### [SOURCE MATERIAL]
+---+
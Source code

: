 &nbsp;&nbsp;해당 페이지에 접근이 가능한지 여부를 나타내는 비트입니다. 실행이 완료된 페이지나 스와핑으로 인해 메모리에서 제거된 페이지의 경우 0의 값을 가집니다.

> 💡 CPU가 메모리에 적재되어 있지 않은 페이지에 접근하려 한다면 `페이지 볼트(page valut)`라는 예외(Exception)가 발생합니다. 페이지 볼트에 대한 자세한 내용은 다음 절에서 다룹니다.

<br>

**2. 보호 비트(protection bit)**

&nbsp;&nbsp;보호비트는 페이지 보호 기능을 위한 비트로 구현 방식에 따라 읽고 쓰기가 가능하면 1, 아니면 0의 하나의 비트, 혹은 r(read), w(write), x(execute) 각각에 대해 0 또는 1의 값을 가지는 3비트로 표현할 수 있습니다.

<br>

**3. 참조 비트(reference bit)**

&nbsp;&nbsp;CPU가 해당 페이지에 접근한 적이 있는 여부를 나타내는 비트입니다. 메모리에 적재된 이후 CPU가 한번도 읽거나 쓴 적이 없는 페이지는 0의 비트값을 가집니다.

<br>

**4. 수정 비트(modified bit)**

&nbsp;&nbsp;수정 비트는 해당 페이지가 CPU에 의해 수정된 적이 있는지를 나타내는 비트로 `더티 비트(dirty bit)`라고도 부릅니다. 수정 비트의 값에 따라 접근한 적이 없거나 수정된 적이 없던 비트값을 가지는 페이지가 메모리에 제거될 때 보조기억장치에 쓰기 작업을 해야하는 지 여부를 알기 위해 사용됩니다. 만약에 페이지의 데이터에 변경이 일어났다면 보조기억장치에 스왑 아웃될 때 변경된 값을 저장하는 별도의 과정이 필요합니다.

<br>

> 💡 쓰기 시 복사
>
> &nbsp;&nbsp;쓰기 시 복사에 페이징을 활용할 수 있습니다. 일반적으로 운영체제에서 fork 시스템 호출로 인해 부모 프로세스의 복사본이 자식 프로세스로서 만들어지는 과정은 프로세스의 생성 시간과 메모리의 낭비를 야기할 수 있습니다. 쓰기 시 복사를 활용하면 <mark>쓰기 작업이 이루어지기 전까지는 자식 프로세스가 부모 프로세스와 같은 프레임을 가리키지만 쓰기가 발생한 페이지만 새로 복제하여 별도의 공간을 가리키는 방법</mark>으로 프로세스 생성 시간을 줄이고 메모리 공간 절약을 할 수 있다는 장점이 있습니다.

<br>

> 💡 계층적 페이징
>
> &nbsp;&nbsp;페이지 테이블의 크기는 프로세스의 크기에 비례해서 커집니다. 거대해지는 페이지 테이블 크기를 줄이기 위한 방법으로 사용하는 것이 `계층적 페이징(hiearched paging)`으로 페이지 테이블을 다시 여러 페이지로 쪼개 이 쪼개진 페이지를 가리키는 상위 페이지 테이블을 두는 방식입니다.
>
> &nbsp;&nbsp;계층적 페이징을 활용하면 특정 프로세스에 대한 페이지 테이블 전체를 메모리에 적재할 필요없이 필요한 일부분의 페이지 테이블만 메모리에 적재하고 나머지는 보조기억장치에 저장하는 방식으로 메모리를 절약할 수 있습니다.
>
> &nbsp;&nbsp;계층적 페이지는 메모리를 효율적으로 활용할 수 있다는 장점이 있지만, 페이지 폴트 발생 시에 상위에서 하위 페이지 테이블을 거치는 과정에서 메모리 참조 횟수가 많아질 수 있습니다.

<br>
+---+
### [WHAT YOU WILL DO]
The task requires an exact copy of all the lines above.

### [RESPONSE TO THIS EXERCISE]
Source code

: &nbsp;&nbsp;해당 페이지에 접근이 가능한지 여부를 나타내는 비트입니다. 실행이 완료된 페이지나 스와핑으로 인해 메모리에서 제거된 페이지의 경우 0의 값을 가집니다.

> 💡 CPU가 메모리에 적재되어 있지 않은 페이지에 접근하려 한다면 `페이지 볼트(page valut)`라는 예외(Exception)가 발생합니다. 페이지 볼트에 대한 자세한 내용은 다음 절에서 다룹니다.

<br>

**2. 보호 비트(protection bit)**

&nbsp;&nbsp;보호비트는 페이지 보호 기능을 위한 비트로 구현 방식에 따라 읽고 쓰기가 가능하면 1, 아니면 0의 하나의 비트, 혹은 r(read), w(write), x(execute) 각각에 대해 0 또는 1의 값을 가지는 3비트로 표현할 수 있습니다.

<br>

**3. 참조 비트(reference bit)**

&nbsp;&nbsp;CPU가 해당 페이지에 접근한 적이 있는 여부를 나타내는 비트입니다. 메모리에 적재된 이후 CPU가 한번도 읽거나 쓴 적이 없는 페이지는 0의 비트값을 가집니다.

<br>

**4. 수정 비트(modified bit)**

&nbsp;&nbsp;수정 비트는 해당 페이지가 CPU에 의해 수정된 적이 있는지를 나타내는 비트로 `더티 비트(dirty bit)`라고도 부릅니다. 수정 비트의 값에 따라 접근한 적이 없거나 수정된 적이 없던 비트값을 가지는 페이지가 메모리에 제거될 때 보조기억장치에 쓰기 작업을 해야하는 지 여부를 알기 위해 사용됩니다. 만약에 페이지의 데이터에 변경이 일어났다면 보조기억장치에 스왑 아웃될 때 변경된 값을 저장하는 별도의 과정이 필요합니다.

<br>

> 💡 쓰기 시 복사
>
> &nbsp;&nbsp;쓰기 시 복사에 페이징을 활용할 수 있습니다. 일반적으로 운영체제에서 fork 시스템 호출로 인해 부모 프로세스의 복사본이 자식 프로세스로서 만들어지는 과정은 프로세스의 생성 시간과 메모리의 낭비를 야기할 수 있습니다. 쓰기 시 복사를 활용하면 <mark>쓰기 작업이 이루어지기 전까지는 자식 프로세스가 부모 프로세스와 같은 프레임을 가리키지만 쓰기가 발생한 페이지만 새로 복제하여 별도의 공간을 가리키는 방법</mark>으로 프로세스 생성 시간을 줄이고 메모리 공간 절약을 할 수 있다는 장점이 있습니다.

<br>

> 💡 계층적 페이징
>
> &nbsp;&nbsp;페이지 테이블의 크기는 프로세스의 크기에 비례해서 커집니다. 거대해지는 페이지 테이블 크기를 줄이기 위한 방법으로 사용하는 것이 `계층적 페이징(hiearched paging)`으로 페이지 테이블을 다시 여러 페이지로 쪼개 이 쪼개진 페이지를 가리키는 상위 페이지 테이블을 두는 방식입니다.
>
> &nbsp;&nbsp;계층적 페이징을 활용하면 특정 프로세스에 대한 페이지 테이블 전체를 메모리에 적재할 필요없이 필요한 일부분의 페이지 테이블만 메모리에 적재하고 나머지는 보조기억장치에 저장하는 방식으로 메모리를 절약할 수 있습니다.
>
> &nbsp;&nbsp;계층적 페이지는 메모리를 효율적으로 활용할 수 있다는 장점이 있지만, 페이지 폴트 발생 시에 상위에서 하위 페이지 테이블을 거치는 과정에서 메모리 참조 횟수가 많아질 수 있습니다.

<br>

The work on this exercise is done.